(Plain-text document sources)
______________________________
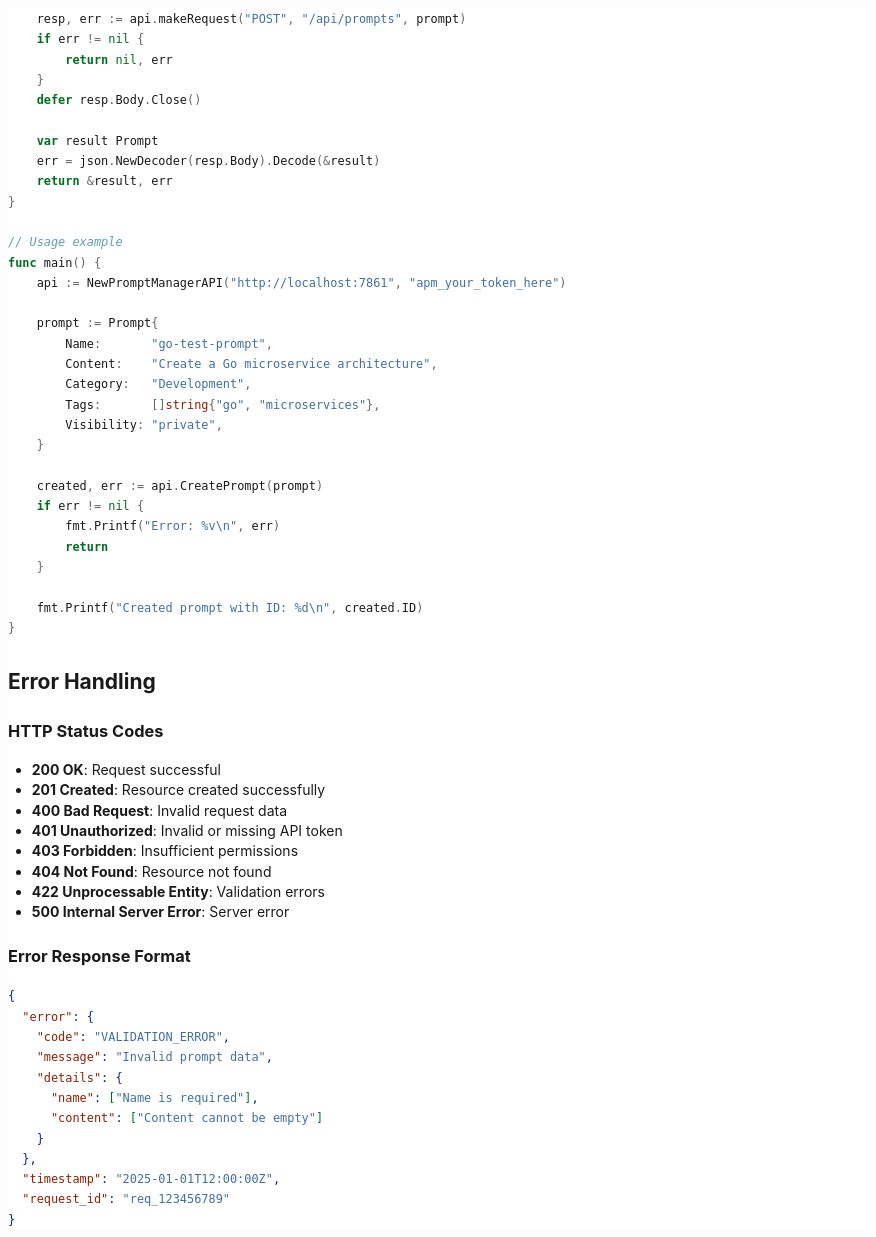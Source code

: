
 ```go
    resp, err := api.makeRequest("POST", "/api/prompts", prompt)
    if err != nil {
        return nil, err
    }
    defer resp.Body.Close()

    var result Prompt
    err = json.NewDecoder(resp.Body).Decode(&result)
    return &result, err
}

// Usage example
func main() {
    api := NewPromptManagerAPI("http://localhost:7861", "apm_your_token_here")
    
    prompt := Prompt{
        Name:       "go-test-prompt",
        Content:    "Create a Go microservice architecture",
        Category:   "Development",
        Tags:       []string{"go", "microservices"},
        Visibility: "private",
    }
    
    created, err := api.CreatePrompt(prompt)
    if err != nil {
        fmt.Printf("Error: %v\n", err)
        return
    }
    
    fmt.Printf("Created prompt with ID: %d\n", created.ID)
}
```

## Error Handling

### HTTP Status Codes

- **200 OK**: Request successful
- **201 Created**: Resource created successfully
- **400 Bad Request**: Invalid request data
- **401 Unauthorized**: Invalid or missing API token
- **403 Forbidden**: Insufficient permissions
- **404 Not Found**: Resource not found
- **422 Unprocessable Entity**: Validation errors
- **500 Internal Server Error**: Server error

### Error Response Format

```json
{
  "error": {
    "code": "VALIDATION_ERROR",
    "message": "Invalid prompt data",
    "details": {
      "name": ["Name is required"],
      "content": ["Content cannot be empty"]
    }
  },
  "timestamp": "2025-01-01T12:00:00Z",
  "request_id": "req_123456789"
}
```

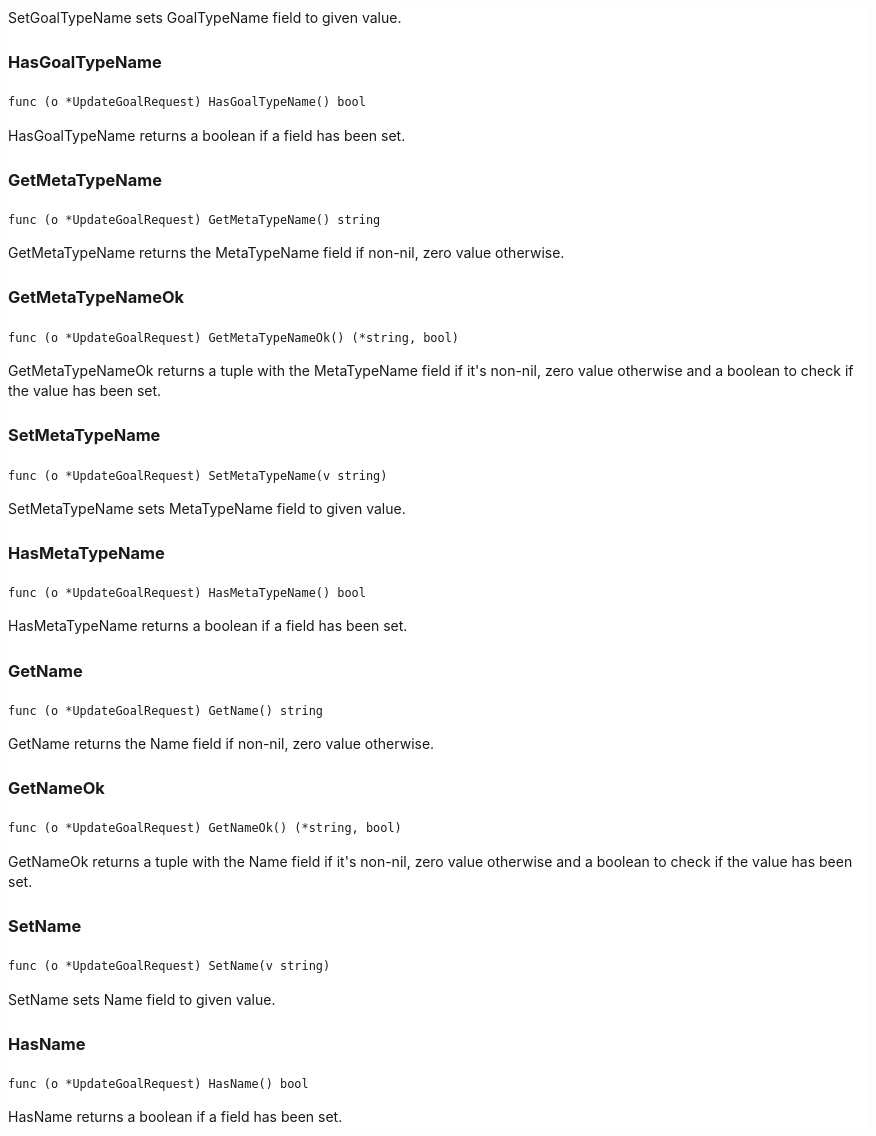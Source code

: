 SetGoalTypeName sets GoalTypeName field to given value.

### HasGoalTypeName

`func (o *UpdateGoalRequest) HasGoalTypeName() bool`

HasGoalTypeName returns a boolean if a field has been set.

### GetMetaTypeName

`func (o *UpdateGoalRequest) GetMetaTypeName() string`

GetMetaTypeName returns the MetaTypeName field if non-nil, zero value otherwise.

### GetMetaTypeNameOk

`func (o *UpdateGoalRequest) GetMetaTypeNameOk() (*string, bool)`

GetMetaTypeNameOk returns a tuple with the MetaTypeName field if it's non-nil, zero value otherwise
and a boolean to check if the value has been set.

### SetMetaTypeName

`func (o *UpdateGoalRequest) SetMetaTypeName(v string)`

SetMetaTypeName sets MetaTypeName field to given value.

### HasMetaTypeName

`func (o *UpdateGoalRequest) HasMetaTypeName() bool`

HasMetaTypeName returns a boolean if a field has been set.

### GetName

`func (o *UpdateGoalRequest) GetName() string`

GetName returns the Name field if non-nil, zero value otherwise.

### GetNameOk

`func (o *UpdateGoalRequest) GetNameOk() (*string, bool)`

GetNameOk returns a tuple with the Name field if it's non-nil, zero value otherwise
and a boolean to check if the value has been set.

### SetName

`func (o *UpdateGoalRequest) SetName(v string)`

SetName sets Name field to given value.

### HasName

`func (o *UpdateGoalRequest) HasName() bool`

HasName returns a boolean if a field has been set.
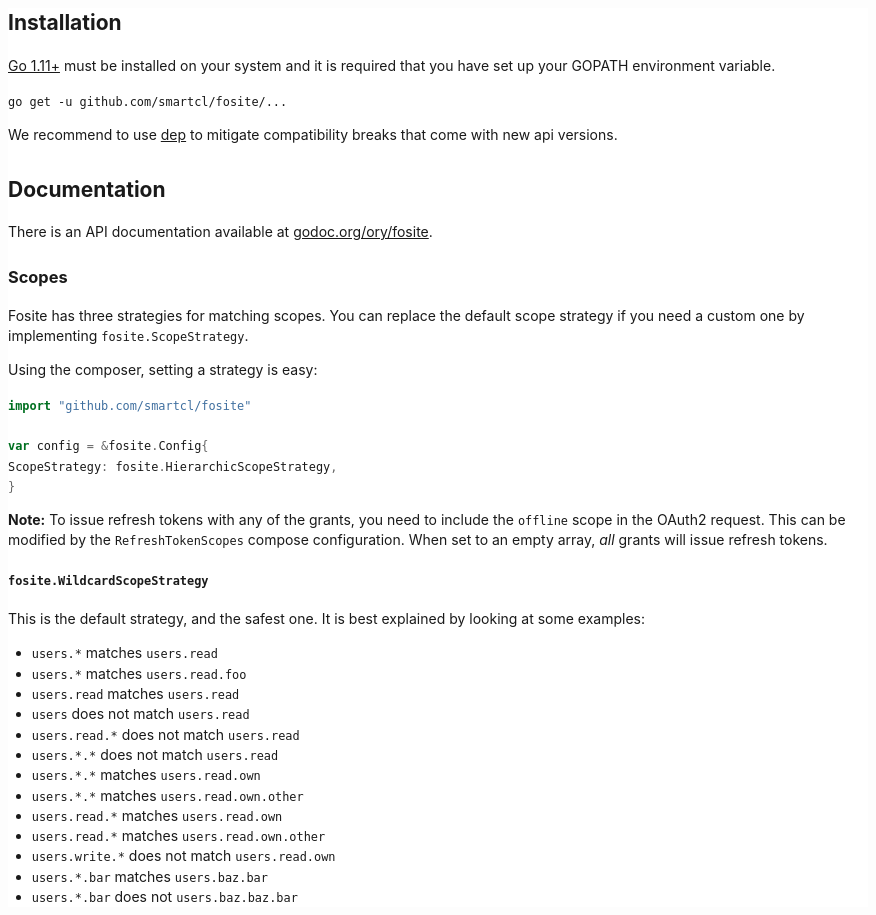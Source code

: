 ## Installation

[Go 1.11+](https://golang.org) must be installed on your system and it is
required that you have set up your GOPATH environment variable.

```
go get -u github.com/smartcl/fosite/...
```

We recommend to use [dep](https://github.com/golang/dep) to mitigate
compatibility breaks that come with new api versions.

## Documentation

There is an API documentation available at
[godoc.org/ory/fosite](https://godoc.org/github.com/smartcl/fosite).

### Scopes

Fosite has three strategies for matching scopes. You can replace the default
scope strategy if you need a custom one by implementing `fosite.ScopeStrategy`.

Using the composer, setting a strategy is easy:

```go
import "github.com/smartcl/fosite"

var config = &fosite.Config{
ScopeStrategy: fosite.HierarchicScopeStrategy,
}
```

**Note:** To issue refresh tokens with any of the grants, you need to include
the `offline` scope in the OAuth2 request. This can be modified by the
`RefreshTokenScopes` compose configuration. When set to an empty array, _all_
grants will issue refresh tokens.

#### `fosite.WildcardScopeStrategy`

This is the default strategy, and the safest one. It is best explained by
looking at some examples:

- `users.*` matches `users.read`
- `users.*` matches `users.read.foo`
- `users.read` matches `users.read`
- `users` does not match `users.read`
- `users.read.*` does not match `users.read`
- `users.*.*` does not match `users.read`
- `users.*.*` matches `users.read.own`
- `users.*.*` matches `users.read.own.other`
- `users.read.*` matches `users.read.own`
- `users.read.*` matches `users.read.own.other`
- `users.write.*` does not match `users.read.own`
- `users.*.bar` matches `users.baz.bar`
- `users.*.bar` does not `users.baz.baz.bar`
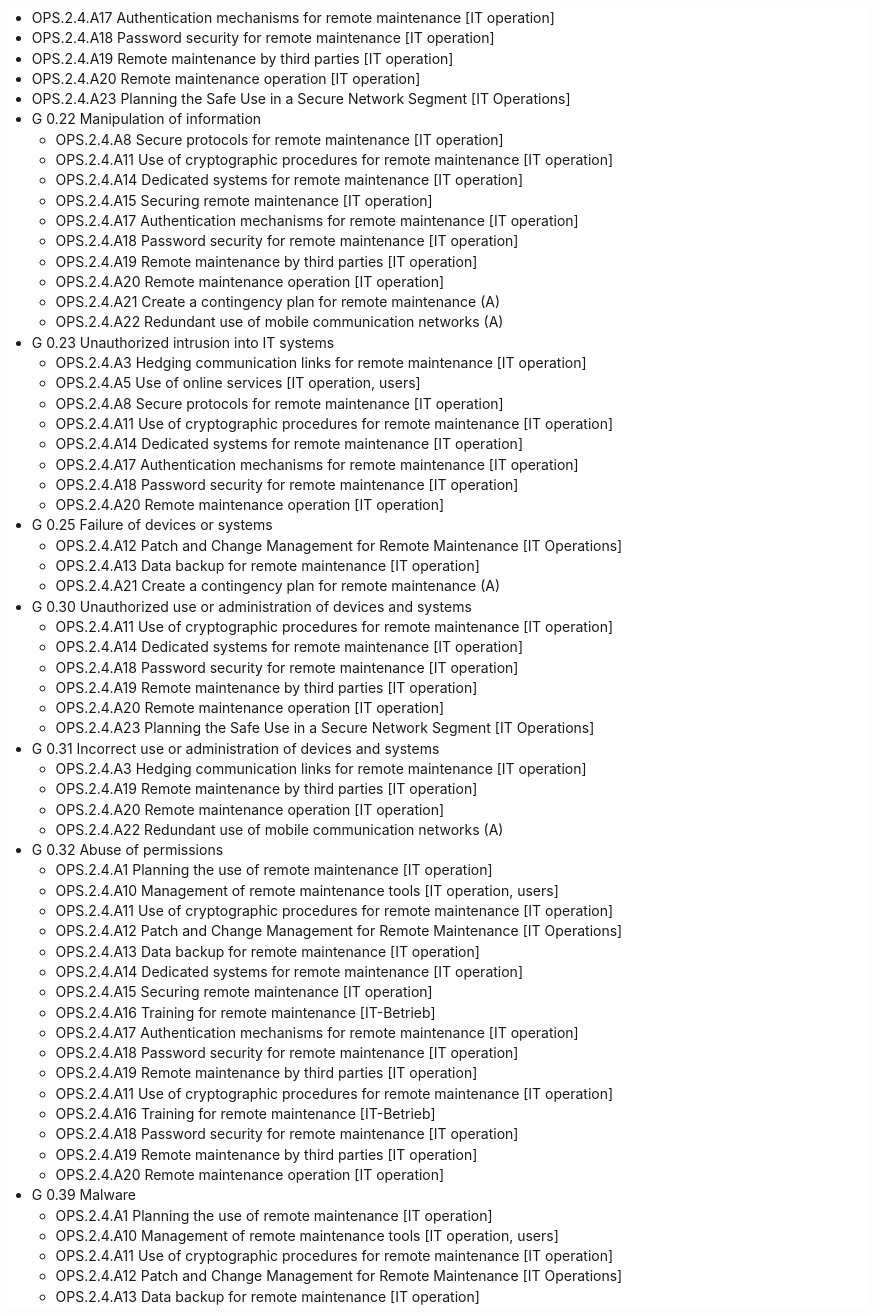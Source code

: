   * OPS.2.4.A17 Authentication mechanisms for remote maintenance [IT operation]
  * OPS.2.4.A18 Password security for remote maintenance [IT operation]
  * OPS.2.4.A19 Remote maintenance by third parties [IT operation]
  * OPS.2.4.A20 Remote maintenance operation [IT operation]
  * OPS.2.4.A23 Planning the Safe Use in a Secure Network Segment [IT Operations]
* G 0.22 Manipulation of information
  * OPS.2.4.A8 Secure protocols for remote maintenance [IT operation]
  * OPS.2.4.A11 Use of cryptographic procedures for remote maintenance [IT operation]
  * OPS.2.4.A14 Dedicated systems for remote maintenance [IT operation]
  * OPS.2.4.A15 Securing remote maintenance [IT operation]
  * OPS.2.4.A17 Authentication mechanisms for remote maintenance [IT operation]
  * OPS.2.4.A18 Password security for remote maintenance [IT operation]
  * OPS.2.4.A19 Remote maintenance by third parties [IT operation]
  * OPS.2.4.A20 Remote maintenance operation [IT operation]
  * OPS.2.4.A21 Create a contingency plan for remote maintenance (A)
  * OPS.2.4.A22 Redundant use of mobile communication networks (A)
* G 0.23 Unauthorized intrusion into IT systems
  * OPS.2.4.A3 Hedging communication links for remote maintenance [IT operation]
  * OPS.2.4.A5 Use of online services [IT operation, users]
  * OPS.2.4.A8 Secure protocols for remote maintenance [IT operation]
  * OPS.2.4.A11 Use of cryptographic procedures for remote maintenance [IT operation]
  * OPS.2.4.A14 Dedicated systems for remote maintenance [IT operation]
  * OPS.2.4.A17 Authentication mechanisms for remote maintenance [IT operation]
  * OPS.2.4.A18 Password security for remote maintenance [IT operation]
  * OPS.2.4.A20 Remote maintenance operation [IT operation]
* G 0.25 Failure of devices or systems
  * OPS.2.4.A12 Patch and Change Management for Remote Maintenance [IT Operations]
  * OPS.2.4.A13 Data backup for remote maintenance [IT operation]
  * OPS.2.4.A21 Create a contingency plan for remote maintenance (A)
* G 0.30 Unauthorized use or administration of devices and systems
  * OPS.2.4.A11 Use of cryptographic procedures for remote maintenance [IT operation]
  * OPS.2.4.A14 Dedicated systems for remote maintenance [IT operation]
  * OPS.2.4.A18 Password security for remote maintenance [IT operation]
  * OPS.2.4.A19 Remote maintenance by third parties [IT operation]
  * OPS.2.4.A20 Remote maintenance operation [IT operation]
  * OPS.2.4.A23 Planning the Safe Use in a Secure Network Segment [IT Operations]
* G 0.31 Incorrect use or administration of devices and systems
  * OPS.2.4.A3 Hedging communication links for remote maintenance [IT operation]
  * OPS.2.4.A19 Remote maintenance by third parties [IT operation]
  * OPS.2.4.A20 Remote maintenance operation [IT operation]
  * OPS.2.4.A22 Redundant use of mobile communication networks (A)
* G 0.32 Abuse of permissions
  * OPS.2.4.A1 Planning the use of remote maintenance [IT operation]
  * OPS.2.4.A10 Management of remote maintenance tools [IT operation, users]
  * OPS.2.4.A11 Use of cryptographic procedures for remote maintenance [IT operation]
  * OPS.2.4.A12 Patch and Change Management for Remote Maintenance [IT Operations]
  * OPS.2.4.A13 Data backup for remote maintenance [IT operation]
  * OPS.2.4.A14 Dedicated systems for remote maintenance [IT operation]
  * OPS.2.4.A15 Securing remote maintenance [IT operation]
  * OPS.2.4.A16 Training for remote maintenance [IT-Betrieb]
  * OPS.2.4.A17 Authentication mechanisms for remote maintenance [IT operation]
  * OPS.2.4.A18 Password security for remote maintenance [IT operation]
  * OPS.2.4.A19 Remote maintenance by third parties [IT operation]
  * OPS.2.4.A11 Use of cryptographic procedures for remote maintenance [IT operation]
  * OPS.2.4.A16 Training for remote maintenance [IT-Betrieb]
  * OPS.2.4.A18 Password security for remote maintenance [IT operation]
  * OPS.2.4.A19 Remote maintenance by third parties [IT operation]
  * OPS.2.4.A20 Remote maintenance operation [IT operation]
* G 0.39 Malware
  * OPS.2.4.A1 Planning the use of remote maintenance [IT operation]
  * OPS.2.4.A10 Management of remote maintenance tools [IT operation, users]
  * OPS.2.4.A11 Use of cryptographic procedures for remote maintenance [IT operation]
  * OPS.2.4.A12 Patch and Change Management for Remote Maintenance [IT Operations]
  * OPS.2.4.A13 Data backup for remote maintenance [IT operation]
______________________________
• Task goal: Taking the entries above, write out exactly the lines starting with the line containing "GetName returns the" and going on through the line containing "### SetName", both included, and nothing else.

• Your solution:
GetName returns the Name field if non-nil, zero value otherwise.

### GetNameOk

`func (o *UpdateGoalRequest) GetNameOk() (*string, bool)`

GetNameOk returns a tuple with the Name field if it's non-nil, zero value otherwise
and a boolean to check if the value has been set.

### SetName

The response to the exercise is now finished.